Maori Seats are the great survivors

The Maori seats are here to stay. NationaI has been purposefully vague about its abolition plans, and even if it was serious, getting the job done would mean a long and complex process of constitutional reform


Pita Sharples and John Key have aired their differences over what they did or did not agree about the future of the Maori seats – but they will both bury them if their differing interpretations of a private conversation two months ago is the only issue standing in the way of a partnership in government.

Sharples and the Maori Party want to strengthen Maori representation in government decision-making. Their longer term goal is to have the Treaty of Waitangi and Maori seats entrenched in a constitution. To achieve that, they have to win the consent of a significant majority of New Zealanders.

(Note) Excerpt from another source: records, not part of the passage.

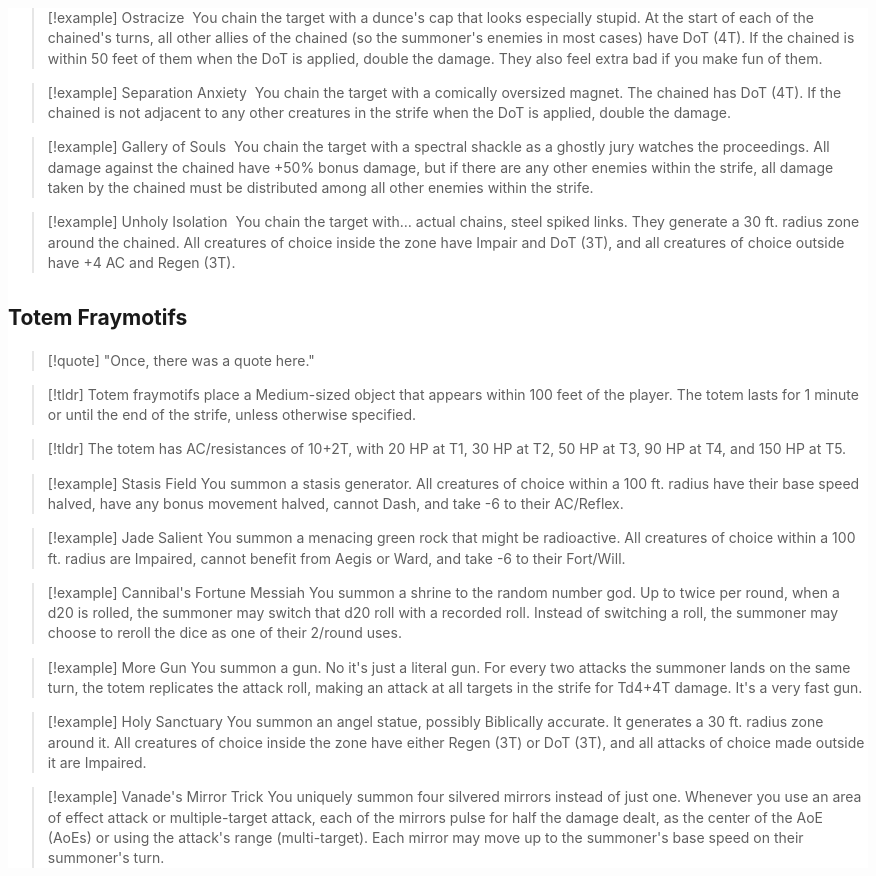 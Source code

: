 >[!example] Ostracize 
>You chain the target with a dunce's cap that looks especially stupid. At the start of each of the chained's turns, all other allies of the chained (so the summoner's enemies in most cases) have DoT (4T). If the chained is within 50 feet of them when the DoT is applied, double the damage. They also feel extra bad if you make fun of them.

>[!example] Separation Anxiety 
>You chain the target with a comically oversized magnet. The chained has DoT (4T). If the chained is not adjacent to any other creatures in the strife when the DoT is applied, double the damage.

>[!example] Gallery of Souls 
>You chain the target with a spectral shackle as a ghostly jury watches the proceedings. All damage against the chained have +50% bonus damage, but if there are any other enemies within the strife, all damage taken by the chained must be distributed among all other enemies within the strife.

>[!example] Unholy Isolation 
>You chain the target with… actual chains, steel spiked links. They generate a 30 ft. radius zone around the chained. All creatures of choice inside the zone have Impair and DoT (3T), and all creatures of choice outside have +4 AC and Regen (3T).

## Totem Fraymotifs

> [!quote] "Once, there was a quote here."

> [!tldr] Totem fraymotifs place a Medium-sized object that appears within 100 feet of the player. The totem lasts for 1 minute or until the end of the strife, unless otherwise specified.

> [!tldr] The totem has AC/resistances of 10+2T, with 20 HP at T1, 30 HP at T2, 50 HP at T3, 90 HP at T4, and 150 HP at T5.

> [!example] Stasis Field
> You summon a stasis generator. All creatures of choice within a 100 ft. radius have their base speed halved, have any bonus movement halved, cannot Dash, and take -6 to their AC/Reflex.

> [!example] Jade Salient
> You summon a menacing green rock that might be radioactive. All creatures of choice within a 100 ft. radius are Impaired, cannot benefit from Aegis or Ward, and take -6 to their Fort/Will.

> [!example] Cannibal's Fortune Messiah
> You summon a shrine to the random number god. Up to twice per round, when a d20 is rolled, the summoner may switch that d20 roll with a recorded roll. Instead of switching a roll, the summoner may choose to reroll the dice as one of their 2/round uses.

> [!example] More Gun
> You summon a gun. No it's just a literal gun. For every two attacks the summoner lands on the same turn, the totem replicates the attack roll, making an attack at all targets in the strife for Td4+4T damage. It's a very fast gun.

> [!example] Holy Sanctuary
> You summon an angel statue, possibly Biblically accurate. It generates a 30 ft. radius zone around it. All creatures of choice inside the zone have either Regen (3T) or DoT (3T), and all attacks of choice made outside it are Impaired.

> [!example] Vanade's Mirror Trick
> You uniquely summon four silvered mirrors instead of just one. Whenever you use an area of effect attack or multiple-target attack, each of the mirrors pulse for half the damage dealt, as the center of the AoE (AoEs) or using the attack's range (multi-target). Each mirror may move up to the summoner's base speed on their summoner's turn.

Key and the National Party recognize that Maori participation and political representation are essential if New Zealand is to continue to be regarded as a democracy that demonstrates an acceptable degree of respect for human rights. They are not absolute abolitionists and their policy is full of caveats.

At the conclusion of the settlement of historic Treaty claims, which we anticipate will be in 2014, National will begin a constitutional process to abolish the Maori seats".

What that means, in short, is that three elections from now, we might be in a position to start some unspecified constitutional process to abolish the Maori seats. This is not the kind of policy that will get the skeletons rattling at Orewa, but it is enough to keep them quiet.

Key says he is not prepared to compromise on the policy. There is no need. It is compromised enough already. And there's plenty of grey area to work with in National's other Maori affairs policies as well.

The presumption that historic Treaty claims will be settled by 2014 is a bold leap of faithrequiring a massive acceleration in the rate of settlements achieved since the Waitangi Tribunal went to work in 1975.

The deadline for lodging historic Treaty claims is supposed to have expired at the beginning of September, under the Treaty of Waitangi Amendment Act 2006, passed by the Labour-led government.

As the Waitangi Tribunal points out:“previously registered historic claims may still be amended at any stage, and new contemporary claims may still be lodged.”

The complex task of drawing a line between historic and contemporary claims has still to be confronted.

The second major hurdle to the abolition on the Maori seats is the first leg of National's electoral law policy: a referendum on the future of MMP no later than 2011.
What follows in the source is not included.